Vendo-se descoberta, Amanda simplesmente entrou na sala e aproximou-se dela.
— Olá, eu sou a Amanda.
Ela estendeu a mão para Thalita com um sorriso sutil. Suas pupilas verdes fixaram-se nela com tanta firmeza que causaram em Thalita um leve calafrio, como se estivesse sob a mira de uma serpente. O corpo de Thalita ficou rígido, sentindo um certo receio sob aquele olhar; até a carolina doce e macia em sua mão pareceu perder o sabor. Ela estendeu a mão com hesitação para cumprimentá-la: — Olá... prazer.
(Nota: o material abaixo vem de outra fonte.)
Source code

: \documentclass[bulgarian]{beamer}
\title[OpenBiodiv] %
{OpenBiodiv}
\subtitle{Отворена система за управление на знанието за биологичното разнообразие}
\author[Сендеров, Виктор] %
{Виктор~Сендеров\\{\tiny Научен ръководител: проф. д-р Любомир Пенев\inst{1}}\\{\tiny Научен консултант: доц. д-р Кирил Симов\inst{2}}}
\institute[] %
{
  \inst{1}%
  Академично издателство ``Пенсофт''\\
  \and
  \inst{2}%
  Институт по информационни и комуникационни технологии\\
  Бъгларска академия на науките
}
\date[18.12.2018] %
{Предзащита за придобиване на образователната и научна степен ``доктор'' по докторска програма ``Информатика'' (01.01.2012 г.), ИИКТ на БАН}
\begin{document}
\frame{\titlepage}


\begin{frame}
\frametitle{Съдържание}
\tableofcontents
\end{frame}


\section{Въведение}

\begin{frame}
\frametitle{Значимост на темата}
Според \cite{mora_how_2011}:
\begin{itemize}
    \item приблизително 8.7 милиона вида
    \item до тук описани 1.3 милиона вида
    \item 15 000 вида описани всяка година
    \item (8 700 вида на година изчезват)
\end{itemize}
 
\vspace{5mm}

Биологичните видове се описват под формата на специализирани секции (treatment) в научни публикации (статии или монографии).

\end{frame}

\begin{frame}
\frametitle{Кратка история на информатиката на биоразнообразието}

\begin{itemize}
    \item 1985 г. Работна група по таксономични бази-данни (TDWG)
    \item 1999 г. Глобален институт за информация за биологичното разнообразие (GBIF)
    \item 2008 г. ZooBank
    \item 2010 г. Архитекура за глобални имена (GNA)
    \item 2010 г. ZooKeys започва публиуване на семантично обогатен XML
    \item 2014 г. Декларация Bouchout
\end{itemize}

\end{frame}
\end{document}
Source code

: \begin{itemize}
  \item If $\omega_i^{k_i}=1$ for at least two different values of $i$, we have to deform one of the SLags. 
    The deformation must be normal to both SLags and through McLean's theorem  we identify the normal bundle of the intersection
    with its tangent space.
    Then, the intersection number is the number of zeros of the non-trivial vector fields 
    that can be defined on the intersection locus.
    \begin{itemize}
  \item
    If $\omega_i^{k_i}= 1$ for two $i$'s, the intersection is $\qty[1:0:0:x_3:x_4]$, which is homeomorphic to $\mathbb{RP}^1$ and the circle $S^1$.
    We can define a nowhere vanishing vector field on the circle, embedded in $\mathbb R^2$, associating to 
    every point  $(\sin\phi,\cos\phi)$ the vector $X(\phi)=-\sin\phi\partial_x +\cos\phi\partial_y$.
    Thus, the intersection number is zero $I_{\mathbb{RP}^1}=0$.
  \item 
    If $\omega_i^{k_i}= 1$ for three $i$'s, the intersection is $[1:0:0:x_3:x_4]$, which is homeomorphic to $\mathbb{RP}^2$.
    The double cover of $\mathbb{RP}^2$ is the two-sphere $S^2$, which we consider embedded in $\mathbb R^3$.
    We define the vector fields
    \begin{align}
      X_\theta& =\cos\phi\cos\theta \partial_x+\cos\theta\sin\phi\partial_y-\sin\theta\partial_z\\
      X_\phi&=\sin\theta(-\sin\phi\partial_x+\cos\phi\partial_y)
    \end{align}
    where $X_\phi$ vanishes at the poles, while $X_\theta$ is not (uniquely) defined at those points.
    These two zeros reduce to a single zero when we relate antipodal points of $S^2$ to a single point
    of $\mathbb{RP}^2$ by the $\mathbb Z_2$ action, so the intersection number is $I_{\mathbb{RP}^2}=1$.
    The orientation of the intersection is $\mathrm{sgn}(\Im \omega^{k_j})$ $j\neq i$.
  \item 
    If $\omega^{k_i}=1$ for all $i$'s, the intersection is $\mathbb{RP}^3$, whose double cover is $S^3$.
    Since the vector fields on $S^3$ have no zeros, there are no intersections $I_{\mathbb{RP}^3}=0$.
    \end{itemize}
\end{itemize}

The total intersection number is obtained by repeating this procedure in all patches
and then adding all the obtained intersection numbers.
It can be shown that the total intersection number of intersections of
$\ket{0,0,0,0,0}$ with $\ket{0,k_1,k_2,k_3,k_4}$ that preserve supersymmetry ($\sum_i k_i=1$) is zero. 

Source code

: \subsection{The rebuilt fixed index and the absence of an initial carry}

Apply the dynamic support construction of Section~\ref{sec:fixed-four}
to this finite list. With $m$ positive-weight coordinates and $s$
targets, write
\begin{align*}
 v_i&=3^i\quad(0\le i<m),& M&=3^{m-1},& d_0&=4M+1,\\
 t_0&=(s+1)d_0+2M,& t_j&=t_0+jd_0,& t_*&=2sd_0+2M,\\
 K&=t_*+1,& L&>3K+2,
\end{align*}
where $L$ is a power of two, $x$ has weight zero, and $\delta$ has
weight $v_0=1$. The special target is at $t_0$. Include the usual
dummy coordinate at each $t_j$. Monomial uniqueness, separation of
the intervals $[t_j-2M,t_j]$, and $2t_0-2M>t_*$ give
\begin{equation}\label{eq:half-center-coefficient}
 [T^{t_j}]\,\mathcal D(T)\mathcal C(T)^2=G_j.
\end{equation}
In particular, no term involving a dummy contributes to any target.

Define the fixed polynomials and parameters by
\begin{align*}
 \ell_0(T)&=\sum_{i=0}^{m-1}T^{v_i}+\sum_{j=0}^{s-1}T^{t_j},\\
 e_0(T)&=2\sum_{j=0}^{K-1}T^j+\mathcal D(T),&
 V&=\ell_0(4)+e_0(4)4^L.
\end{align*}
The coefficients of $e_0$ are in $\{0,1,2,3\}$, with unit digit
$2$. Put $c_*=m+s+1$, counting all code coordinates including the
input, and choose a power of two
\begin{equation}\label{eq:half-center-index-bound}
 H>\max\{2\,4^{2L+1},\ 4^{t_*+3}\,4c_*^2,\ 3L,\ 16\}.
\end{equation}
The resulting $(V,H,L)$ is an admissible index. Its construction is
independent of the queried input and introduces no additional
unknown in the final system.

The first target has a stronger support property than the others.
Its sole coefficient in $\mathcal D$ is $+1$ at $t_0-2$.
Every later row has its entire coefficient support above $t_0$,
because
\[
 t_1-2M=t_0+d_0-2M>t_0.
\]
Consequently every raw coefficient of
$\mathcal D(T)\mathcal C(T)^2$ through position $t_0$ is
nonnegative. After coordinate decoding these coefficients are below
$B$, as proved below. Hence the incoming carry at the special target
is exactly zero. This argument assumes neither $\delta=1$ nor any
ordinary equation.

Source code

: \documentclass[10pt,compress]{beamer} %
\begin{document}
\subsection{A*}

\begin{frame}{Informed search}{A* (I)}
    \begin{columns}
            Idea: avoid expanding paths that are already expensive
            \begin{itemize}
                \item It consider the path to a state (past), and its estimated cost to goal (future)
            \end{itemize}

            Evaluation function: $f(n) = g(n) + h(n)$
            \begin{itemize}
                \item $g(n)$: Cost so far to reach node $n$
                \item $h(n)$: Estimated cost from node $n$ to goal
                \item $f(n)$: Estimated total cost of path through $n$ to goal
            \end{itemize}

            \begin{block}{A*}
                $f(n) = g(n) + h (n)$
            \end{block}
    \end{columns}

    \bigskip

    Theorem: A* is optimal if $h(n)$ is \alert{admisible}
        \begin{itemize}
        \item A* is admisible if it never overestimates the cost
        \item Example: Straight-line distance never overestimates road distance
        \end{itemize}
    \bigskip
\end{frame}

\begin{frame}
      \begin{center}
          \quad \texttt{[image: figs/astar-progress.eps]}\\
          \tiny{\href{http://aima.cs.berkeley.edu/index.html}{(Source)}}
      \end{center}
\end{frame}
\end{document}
Os olhos de Thalita eram redondos e expressivos, exibindo um brilho natural e límpido, assemelhando-se aos de um cervo ingênuo na floresta. Seus lábios, bonitos e hidratados como pétalas de rosa, estavam comprimidos pelo nervosismo, e havia um discreto vestígio de creme do doce no lábio superior. Sua beleza era radiante e autêntica; observá-la de tão perto trazia um impacto visual ainda maior. Aquele rosto parecia reunir todos os melhores adjetivos possíveis.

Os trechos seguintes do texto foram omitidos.